It’s important to understand why APIs are so strategically important, not only in the payment space but in the financial sector as a whole. I thought I’d put together a few posts on the European banking API environment because it is rather dynamic at the time of writing. So here we go!
The organisers of the International Payment Summit 2014 decided to take a little bit of a risk by turning over half of the Day One program to Consult Hyperion for a Future of Money Unconference to explore the subject in an interactive and (hopefully) fun way. So we set off for the Hilton Tower Bridge bright and early on April Fools’ Day to test the theory.
As you might have expected, mobile phones and social media were the main technologies that the delegates were discussing and I did learn a lot about different kinds of financial services organisations varying approaches and attitudes, but personally the area of discussion I found most engrossing was around third-party access to bank accounts, the so-called “XS2A” consultation. This is rather a hot topic in Europe because of the European Commission consultations underway in this and related areas.

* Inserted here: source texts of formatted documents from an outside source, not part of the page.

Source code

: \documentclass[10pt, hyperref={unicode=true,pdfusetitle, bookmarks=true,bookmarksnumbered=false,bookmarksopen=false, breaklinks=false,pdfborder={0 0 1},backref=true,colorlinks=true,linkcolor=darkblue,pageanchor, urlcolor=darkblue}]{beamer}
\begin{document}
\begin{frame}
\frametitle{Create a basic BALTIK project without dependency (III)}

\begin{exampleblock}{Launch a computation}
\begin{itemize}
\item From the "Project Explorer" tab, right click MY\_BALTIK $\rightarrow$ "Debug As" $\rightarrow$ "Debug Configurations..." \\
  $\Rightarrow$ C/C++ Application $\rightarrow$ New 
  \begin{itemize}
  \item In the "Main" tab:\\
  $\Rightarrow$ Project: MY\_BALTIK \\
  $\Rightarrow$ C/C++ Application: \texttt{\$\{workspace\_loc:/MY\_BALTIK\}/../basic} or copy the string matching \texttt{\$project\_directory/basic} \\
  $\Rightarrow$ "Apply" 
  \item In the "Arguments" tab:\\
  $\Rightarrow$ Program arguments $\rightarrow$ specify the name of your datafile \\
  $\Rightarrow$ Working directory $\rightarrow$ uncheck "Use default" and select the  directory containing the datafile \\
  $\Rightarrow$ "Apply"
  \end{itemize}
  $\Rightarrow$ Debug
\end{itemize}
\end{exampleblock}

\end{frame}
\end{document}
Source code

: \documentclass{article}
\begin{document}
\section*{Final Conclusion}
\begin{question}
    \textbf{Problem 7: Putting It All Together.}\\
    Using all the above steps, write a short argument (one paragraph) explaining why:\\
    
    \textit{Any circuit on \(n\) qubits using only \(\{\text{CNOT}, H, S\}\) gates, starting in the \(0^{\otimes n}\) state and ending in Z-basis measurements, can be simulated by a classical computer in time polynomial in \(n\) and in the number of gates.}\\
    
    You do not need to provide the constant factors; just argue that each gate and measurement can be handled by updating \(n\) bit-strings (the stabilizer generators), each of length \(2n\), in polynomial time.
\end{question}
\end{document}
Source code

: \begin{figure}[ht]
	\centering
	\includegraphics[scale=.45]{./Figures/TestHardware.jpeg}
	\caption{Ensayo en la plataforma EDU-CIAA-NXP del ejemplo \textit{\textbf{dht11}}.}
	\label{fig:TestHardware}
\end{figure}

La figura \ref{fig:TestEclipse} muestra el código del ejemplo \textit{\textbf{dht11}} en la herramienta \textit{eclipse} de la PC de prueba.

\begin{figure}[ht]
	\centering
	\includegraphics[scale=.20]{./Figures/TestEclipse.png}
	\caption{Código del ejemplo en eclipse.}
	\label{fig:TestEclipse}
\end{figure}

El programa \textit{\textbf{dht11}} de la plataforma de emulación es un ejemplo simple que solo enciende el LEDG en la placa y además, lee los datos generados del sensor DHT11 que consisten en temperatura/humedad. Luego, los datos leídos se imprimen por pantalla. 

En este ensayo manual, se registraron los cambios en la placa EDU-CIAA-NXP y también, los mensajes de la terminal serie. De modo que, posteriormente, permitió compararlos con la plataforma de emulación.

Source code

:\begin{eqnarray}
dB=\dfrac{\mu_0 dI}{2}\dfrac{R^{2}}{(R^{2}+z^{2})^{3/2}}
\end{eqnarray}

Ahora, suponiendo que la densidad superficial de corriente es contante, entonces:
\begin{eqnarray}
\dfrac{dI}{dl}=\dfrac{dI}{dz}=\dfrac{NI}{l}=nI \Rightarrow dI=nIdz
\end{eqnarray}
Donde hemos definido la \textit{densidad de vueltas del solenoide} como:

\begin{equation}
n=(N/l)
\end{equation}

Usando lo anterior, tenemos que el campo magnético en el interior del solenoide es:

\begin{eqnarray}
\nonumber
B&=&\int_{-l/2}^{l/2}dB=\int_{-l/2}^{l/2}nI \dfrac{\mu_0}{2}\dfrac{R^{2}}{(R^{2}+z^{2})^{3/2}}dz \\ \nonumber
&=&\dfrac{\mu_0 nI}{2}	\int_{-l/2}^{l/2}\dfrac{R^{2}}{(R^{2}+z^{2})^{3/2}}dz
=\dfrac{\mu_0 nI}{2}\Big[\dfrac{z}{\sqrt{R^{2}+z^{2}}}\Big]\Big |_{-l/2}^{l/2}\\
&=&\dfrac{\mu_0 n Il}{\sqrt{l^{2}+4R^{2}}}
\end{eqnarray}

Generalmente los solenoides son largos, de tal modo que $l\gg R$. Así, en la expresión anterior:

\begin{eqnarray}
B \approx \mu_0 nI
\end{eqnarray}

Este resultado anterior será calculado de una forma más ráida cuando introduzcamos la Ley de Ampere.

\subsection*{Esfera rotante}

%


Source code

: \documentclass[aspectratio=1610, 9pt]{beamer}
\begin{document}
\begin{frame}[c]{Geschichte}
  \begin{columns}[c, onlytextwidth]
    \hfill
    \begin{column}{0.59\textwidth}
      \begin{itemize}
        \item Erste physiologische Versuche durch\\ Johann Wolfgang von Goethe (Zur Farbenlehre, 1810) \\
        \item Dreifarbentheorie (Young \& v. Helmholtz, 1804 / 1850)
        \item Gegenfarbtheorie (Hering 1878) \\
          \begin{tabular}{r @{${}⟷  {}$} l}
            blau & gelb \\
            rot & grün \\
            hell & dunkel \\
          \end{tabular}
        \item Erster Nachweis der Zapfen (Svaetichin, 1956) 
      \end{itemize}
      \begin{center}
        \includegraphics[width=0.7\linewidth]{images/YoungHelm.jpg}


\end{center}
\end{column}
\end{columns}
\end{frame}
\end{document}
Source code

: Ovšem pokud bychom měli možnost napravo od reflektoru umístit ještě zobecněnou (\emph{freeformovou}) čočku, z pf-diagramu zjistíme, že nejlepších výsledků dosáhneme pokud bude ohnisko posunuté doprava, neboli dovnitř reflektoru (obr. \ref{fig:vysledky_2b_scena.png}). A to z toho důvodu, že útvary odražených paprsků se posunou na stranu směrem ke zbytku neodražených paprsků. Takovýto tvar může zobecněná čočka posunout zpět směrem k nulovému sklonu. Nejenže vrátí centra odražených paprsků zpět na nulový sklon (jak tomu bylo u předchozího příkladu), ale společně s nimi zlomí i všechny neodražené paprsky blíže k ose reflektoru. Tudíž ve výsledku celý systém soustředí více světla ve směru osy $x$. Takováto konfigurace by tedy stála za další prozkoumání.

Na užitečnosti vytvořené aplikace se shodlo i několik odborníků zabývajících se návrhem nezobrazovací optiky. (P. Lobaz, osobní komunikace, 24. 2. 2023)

Forum friend Thaer Sabri, the CEO of the EMA, gave a super presentation on “PSD and third-party access to accounts” that provided a valuable update on the situation. He began by pointing out that the European regulatory landscape, over the last decade or so, hasn’t been too constraining and has allowed a reasonable Payment Service Provider (PSP) marketplace to develop and went on to explain how what he called the Technology Service Providers (TSPs) would be developing in the future as well. In the new Payment Services Directive (PSD), PSP’s will be divided into two categories, as I’ve written before, so that there will be the Account-Servicing PSP’s (ASPs) and the Third-Party PSPs (TPPs). The TPPs come in two flavours: Payment Initiation PSP’s (PIPs, that might be someone like Nutmeg) and Account Information PSP’s (AIPs, that might someone like Mint).
Thaer went on to talk about some of the additional provisions: that ASPs will be compelled to provide information on funds availability; that PSPs will have to provide a common API under the auspices of the European Banking Authority (EBA) – and we’ll be coming back to this “euro-API” in future posts; and that new payment instruments (e.g., decoupled debit) will allow third parties to create payment products on top of that API.
There are of course a great many unanswered questions about the legislation, as there always are with this sort of thing, and the answers will shape some aspects of the business model. For example: are end-user contracts sufficient or will TPPs be required to have contracts with banks? And the obvious question of where liability rests in the event of unauthorised transfers, which is the sort of thing will need to be sorted out before any of this can go anywhere near consumers. Thaer did the audience (and me) a great favour by sketching out some of the likely business impact of these changes and pointed out something that I think is likely to require some significant thoughts on behalf of participants: what is going to happen when bank apps can use the euro-API to access the bank accounts of competitor banks?
He was kind enough to stay in joining the discussions on the “regulators table” (several people had put regulatory questions on their post-it notes for discussion even before he had started talking so we set aside a whole table just for this) and I’m sure everybody will join me in thanking him for his time.
This is the sort of thing that makes unconferences rock, and one of the reasons why I love them so much. I look forward to seeing all of you at our next unconference, which is the 3rd CHYP/NYPAY Tomorrow’s Transaction Unconference at Google in New York on Monday 22nd September where you’ll be able to get round the table with some of the leading thinkers in the FinTech space, including Brett King from Moven and Matt Harris from Bain Capital Ventures. Oh, and I’ll be there too, conference bombing them.
Please note that EBA as abbreviation has two different meanings: EBA is the Euro (!) Banking Association, while EBA is also the European Banking Authority (as you correctly use in part 2).
EBA as in the first meaning is not associated with providing any APIs
Thank you for noting.
I will add this clarification, thank you very much Britta.